WASHINGTON -- White people will no longer make up a majority of Americans by 2043, according to new census projections. It's part of a historic shift that is reshaping the nation's schools, workforce and electorate, and is redefining long-held notions of race.
The official projection, released yesterday by the Census Bureau, now places the tipping point for the white majority a year later than previous estimates made before the impact of the recent economic downturn was fully known.
The United States continues to grow and become more diverse, with higher birthrates among minorities, particularly Hispanics. Since the mid-2000 housing bust, however, the arrival of millions of immigrants from Mexico and other nations has slowed.
The changes have political implications, shown in the re-election of President Barack Obama, who received support from 78 percent of nonwhite voters.
There are social and economic ramifications, as well. White plaintiffs before the Supreme Court argue that protections for racial and ethnic minorities dating to the 1960s may no longer be needed, from affirmative action in college admissions to the Voting Rights Act.
Residential segregation has eased, and intermarriage for first- and second-generation Hispanics and Asians is on the rise, blurring racial and ethnic lines. By 2060, multiracial people are projected to more than triple, from 7.5 million to 26.7 million.
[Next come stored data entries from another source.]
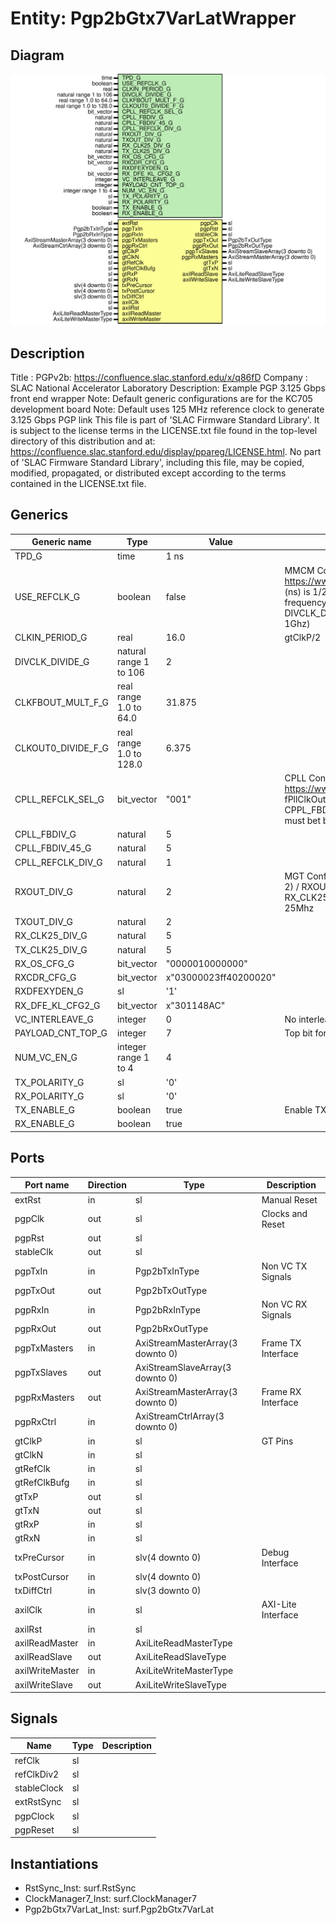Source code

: # Entity: Pgp2bGtx7VarLatWrapper

## Diagram

![Diagram](Pgp2bGtx7VarLatWrapper.svg "Diagram")
## Description

Title      : PGPv2b: https://confluence.slac.stanford.edu/x/q86fD
Company    : SLAC National Accelerator Laboratory
Description: Example PGP 3.125 Gbps front end wrapper
Note: Default generic configurations are for the KC705 development board
Note: Default uses 125 MHz reference clock to generate 3.125 Gbps PGP link
This file is part of 'SLAC Firmware Standard Library'.
It is subject to the license terms in the LICENSE.txt file found in the
top-level directory of this distribution and at:
   https://confluence.slac.stanford.edu/display/ppareg/LICENSE.html.
No part of 'SLAC Firmware Standard Library', including this file,
may be copied, modified, propagated, or distributed except according to
the terms contained in the LICENSE.txt file.
## Generics

| Generic name       | Type                    | Value                 | Description                                                                                                                                                                                                                                                                                                                                                                                                               |
| ------------------ | ----------------------- | --------------------- | ------------------------------------------------------------------------------------------------------------------------------------------------------------------------------------------------------------------------------------------------------------------------------------------------------------------------------------------------------------------------------------------------------------------------- |
| TPD_G              | time                    | 1 ns                  |                                                                                                                                                                                                                                                                                                                                                                                                                           |
| USE_REFCLK_G       | boolean                 | false                 | MMCM Configurations (Defaults: gtClkP = 125 MHz Configuration) See page 40 of https://www.xilinx.com/support/documentation/user_guides/ug362.pdf CLKIN_PERIOD_G (ns) is 1/2 of the reference rate because the MMCM gets a div/2 copy MMCM internal frequency is set by:    FVCO = 1000 * CLKFBOUT_MULT_F_G/(CLKIN1_PERIOD_G * DIVCLK_DIVIDE_G) And must be within the specified operating range of the PLL (around 1Ghz)  |
| CLKIN_PERIOD_G     | real                    | 16.0                  | gtClkP/2                                                                                                                                                                                                                                                                                                                                                                                                                  |
| DIVCLK_DIVIDE_G    | natural range 1 to 106  | 2                     |                                                                                                                                                                                                                                                                                                                                                                                                                           |
| CLKFBOUT_MULT_F_G  | real range 1.0 to 64.0  | 31.875                |                                                                                                                                                                                                                                                                                                                                                                                                                           |
| CLKOUT0_DIVIDE_F_G | real range 1.0 to 128.0 | 6.375                 |                                                                                                                                                                                                                                                                                                                                                                                                                           |
| CPLL_REFCLK_SEL_G  | bit_vector              | "001"                 | CPLL Configurations (Defaults: gtClkP = 125 MHz Configuration) See page 48 of https://www.xilinx.com/support/documentation/user_guides/ug476_7Series_Transceivers.pdf fPllClkOut = fPLLClkIn * ( CPLL_FBDIV_G * CPLL_FBDIV_45_G ) / CPLL_REFCLK_DIV_G    CPPL_FBDIV_G      = 1,2,3,4,5    CPPL_FBDIV_45_G   = 4,5    CPLL_REFCLK_DIV_G = 1,2 fPllClkOut must bet between 1.6Ghz - 3.3Ghz                                  |
| CPLL_FBDIV_G       | natural                 | 5                     |                                                                                                                                                                                                                                                                                                                                                                                                                           |
| CPLL_FBDIV_45_G    | natural                 | 5                     |                                                                                                                                                                                                                                                                                                                                                                                                                           |
| CPLL_REFCLK_DIV_G  | natural                 | 1                     |                                                                                                                                                                                                                                                                                                                                                                                                                           |
| RXOUT_DIV_G        | natural                 | 2                     | MGT Configurations (Defaults: gtClkP = 125 MHz Configuration) Rx Line rate = (fPllClkOut * 2) / RXOUT_DIV_G (1,2,4,6,16) Tx Line rate = (fPllClkOut * 2) / TXOUT_DIV_G (1,2,4,6,16) Set RX_CLK25_DIV and TX_CLK25_DIV so that the input reference clock / setting is close to 25Mhz                                                                                                                                       |
| TXOUT_DIV_G        | natural                 | 2                     |                                                                                                                                                                                                                                                                                                                                                                                                                           |
| RX_CLK25_DIV_G     | natural                 | 5                     |                                                                                                                                                                                                                                                                                                                                                                                                                           |
| TX_CLK25_DIV_G     | natural                 | 5                     |                                                                                                                                                                                                                                                                                                                                                                                                                           |
| RX_OS_CFG_G        | bit_vector              | "0000010000000"       |                                                                                                                                                                                                                                                                                                                                                                                                                           |
| RXCDR_CFG_G        | bit_vector              | x"03000023ff40200020" |                                                                                                                                                                                                                                                                                                                                                                                                                           |
| RXDFEXYDEN_G       | sl                      | '1'                   |                                                                                                                                                                                                                                                                                                                                                                                                                           |
| RX_DFE_KL_CFG2_G   | bit_vector              | x"301148AC"           |                                                                                                                                                                                                                                                                                                                                                                                                                           |
| VC_INTERLEAVE_G    | integer                 | 0                     | No interleave Frames                                                                                                                                                                                                                                                                                                                                                                                                      |
| PAYLOAD_CNT_TOP_G  | integer                 | 7                     | Top bit for payload counter                                                                                                                                                                                                                                                                                                                                                                                               |
| NUM_VC_EN_G        | integer range 1 to 4    | 4                     |                                                                                                                                                                                                                                                                                                                                                                                                                           |
| TX_POLARITY_G      | sl                      | '0'                   |                                                                                                                                                                                                                                                                                                                                                                                                                           |
| RX_POLARITY_G      | sl                      | '0'                   |                                                                                                                                                                                                                                                                                                                                                                                                                           |
| TX_ENABLE_G        | boolean                 | true                  | Enable TX direction                                                                                                                                                                                                                                                                                                                                                                                                       |
| RX_ENABLE_G        | boolean                 | true                  |                                                                                                                                                                                                                                                                                                                                                                                                                           |
## Ports

| Port name       | Direction | Type                             | Description        |
| --------------- | --------- | -------------------------------- | ------------------ |
| extRst          | in        | sl                               | Manual Reset       |
| pgpClk          | out       | sl                               | Clocks and Reset   |
| pgpRst          | out       | sl                               |                    |
| stableClk       | out       | sl                               |                    |
| pgpTxIn         | in        | Pgp2bTxInType                    | Non VC TX Signals  |
| pgpTxOut        | out       | Pgp2bTxOutType                   |                    |
| pgpRxIn         | in        | Pgp2bRxInType                    | Non VC RX Signals  |
| pgpRxOut        | out       | Pgp2bRxOutType                   |                    |
| pgpTxMasters    | in        | AxiStreamMasterArray(3 downto 0) | Frame TX Interface |
| pgpTxSlaves     | out       | AxiStreamSlaveArray(3 downto 0)  |                    |
| pgpRxMasters    | out       | AxiStreamMasterArray(3 downto 0) | Frame RX Interface |
| pgpRxCtrl       | in        | AxiStreamCtrlArray(3 downto 0)   |                    |
| gtClkP          | in        | sl                               | GT Pins            |
| gtClkN          | in        | sl                               |                    |
| gtRefClk        | in        | sl                               |                    |
| gtRefClkBufg    | in        | sl                               |                    |
| gtTxP           | out       | sl                               |                    |
| gtTxN           | out       | sl                               |                    |
| gtRxP           | in        | sl                               |                    |
| gtRxN           | in        | sl                               |                    |
| txPreCursor     | in        | slv(4 downto 0)                  | Debug Interface    |
| txPostCursor    | in        | slv(4 downto 0)                  |                    |
| txDiffCtrl      | in        | slv(3 downto 0)                  |                    |
| axilClk         | in        | sl                               | AXI-Lite Interface |
| axilRst         | in        | sl                               |                    |
| axilReadMaster  | in        | AxiLiteReadMasterType            |                    |
| axilReadSlave   | out       | AxiLiteReadSlaveType             |                    |
| axilWriteMaster | in        | AxiLiteWriteMasterType           |                    |
| axilWriteSlave  | out       | AxiLiteWriteSlaveType            |                    |
## Signals

| Name        | Type | Description |
| ----------- | ---- | ----------- |
| refClk      | sl   |             |
| refClkDiv2  | sl   |             |
| stableClock | sl   |             |
| extRstSync  | sl   |             |
| pgpClock    | sl   |             |
| pgpReset    | sl   |             |
## Instantiations

- RstSync_Inst: surf.RstSync
- ClockManager7_Inst: surf.ClockManager7
- Pgp2bGtx7VarLat_Inst: surf.Pgp2bGtx7VarLat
The non-Hispanic white population, now at 197.8 million, is projected to peak at 200 million in 2024, before entering a steady decline as the baby boomers enter their golden years. Four years after that, racial and ethnic minorities will become a majority among adults ages 18-29.
As recently as 1960, whites made up 85 percent of the population, but that share has steadily dropped after a 1965 overhaul of U.S. immigration laws opened doors to waves of new immigrants from Mexico, Latin America and Asia. By 2000, the percentage of U.S. whites had slid to 69 percent; it now stands at nearly 64 percent.